### TASK:
Find every line of the records that has "pause" and return it.

### MATERIAL SUPPLIED:

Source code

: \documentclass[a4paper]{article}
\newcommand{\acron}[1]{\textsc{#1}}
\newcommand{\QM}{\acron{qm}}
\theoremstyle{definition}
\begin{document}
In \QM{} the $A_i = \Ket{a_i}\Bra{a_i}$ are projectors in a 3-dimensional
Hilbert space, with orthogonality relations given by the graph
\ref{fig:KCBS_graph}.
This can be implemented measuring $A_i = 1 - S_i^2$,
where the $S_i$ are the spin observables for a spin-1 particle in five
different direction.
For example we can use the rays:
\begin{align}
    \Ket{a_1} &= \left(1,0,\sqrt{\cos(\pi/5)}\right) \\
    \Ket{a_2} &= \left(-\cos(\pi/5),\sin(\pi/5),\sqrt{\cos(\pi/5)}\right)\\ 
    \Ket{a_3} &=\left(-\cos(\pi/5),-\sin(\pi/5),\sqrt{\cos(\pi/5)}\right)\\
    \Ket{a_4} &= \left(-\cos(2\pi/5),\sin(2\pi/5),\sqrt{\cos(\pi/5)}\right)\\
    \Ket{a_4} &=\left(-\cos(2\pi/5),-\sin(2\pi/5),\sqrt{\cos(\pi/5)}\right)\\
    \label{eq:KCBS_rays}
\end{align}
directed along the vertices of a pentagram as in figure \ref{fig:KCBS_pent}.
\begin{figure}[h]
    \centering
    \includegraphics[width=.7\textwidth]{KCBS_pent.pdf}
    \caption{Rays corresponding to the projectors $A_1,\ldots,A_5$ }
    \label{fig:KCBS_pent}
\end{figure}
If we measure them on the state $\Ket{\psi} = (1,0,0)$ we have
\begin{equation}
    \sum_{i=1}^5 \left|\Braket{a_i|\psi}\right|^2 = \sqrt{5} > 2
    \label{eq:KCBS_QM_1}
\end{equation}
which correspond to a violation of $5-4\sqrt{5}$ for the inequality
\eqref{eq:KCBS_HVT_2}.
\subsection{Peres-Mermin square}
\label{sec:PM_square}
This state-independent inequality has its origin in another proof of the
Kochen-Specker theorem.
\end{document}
==
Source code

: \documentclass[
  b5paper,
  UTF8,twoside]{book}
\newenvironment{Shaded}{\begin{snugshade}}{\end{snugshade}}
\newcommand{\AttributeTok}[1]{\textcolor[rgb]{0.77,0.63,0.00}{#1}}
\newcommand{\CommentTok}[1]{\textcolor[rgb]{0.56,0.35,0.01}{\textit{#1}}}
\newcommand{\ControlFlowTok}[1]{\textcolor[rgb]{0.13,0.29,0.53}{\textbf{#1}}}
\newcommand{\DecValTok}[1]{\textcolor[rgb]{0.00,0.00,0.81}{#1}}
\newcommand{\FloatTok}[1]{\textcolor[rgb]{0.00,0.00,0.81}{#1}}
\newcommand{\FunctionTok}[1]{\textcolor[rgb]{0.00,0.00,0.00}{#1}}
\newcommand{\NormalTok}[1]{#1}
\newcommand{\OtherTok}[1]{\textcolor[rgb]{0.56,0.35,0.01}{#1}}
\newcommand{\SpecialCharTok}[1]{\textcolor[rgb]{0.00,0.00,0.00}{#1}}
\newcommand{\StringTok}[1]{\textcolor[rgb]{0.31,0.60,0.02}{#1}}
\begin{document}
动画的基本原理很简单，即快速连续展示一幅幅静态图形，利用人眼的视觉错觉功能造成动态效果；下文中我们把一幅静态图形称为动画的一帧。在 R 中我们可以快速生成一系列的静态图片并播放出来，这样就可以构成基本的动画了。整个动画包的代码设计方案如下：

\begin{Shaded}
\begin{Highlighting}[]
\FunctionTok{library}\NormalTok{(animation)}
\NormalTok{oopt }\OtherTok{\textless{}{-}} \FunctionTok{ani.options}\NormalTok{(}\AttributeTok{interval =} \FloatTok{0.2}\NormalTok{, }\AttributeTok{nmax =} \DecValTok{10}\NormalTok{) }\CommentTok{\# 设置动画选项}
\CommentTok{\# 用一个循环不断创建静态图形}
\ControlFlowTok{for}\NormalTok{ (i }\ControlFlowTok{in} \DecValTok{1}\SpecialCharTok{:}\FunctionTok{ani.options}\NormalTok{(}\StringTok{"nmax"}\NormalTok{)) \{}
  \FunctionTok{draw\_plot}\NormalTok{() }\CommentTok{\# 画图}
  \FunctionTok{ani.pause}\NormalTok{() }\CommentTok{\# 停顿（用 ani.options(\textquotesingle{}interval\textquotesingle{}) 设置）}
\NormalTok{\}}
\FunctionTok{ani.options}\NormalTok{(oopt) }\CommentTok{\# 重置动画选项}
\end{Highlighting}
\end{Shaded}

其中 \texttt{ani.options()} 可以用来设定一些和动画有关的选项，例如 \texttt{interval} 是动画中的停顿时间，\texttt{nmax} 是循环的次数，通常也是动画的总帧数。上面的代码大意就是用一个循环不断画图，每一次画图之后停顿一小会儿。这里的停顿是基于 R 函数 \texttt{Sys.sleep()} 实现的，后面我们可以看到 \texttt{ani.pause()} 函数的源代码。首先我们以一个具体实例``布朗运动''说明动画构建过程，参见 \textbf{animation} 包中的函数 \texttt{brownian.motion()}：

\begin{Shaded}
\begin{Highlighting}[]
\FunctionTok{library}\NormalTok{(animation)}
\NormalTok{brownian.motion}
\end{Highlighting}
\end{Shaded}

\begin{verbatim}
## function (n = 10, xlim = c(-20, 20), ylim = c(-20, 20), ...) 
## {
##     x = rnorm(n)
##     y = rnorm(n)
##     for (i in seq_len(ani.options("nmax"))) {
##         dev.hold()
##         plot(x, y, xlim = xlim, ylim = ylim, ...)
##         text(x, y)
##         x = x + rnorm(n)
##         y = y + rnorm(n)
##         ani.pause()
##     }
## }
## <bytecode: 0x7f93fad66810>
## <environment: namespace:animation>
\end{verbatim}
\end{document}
--
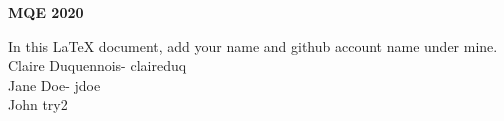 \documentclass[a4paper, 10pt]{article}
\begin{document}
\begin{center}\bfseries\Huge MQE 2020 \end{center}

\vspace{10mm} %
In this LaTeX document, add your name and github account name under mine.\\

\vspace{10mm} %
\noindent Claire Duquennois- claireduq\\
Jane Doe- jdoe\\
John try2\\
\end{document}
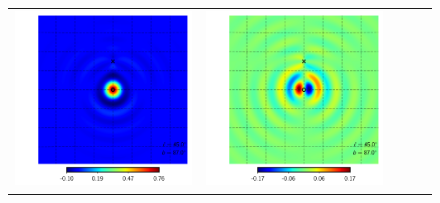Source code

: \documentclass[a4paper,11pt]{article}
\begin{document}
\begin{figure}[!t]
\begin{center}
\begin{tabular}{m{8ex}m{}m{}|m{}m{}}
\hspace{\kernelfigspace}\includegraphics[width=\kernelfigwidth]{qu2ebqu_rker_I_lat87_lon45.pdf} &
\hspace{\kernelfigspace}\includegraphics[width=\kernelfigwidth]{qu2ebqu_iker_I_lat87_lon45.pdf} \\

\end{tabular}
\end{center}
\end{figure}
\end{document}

### SOLVED PROBLEM:
  \FunctionTok{ani.pause}\NormalTok{() }\CommentTok{\# 停顿（用 ani.options(\textquotesingle{}interval\textquotesingle{}) 设置）}
其中 \texttt{ani.options()} 可以用来设定一些和动画有关的选项，例如 \texttt{interval} 是动画中的停顿时间，\texttt{nmax} 是循环的次数，通常也是动画的总帧数。上面的代码大意就是用一个循环不断画图，每一次画图之后停顿一小会儿。这里的停顿是基于 R 函数 \texttt{Sys.sleep()} 实现的，后面我们可以看到 \texttt{ani.pause()} 函数的源代码。首先我们以一个具体实例``布朗运动''说明动画构建过程，参见 \textbf{animation} 包中的函数 \texttt{brownian.motion()}：
##         ani.pause()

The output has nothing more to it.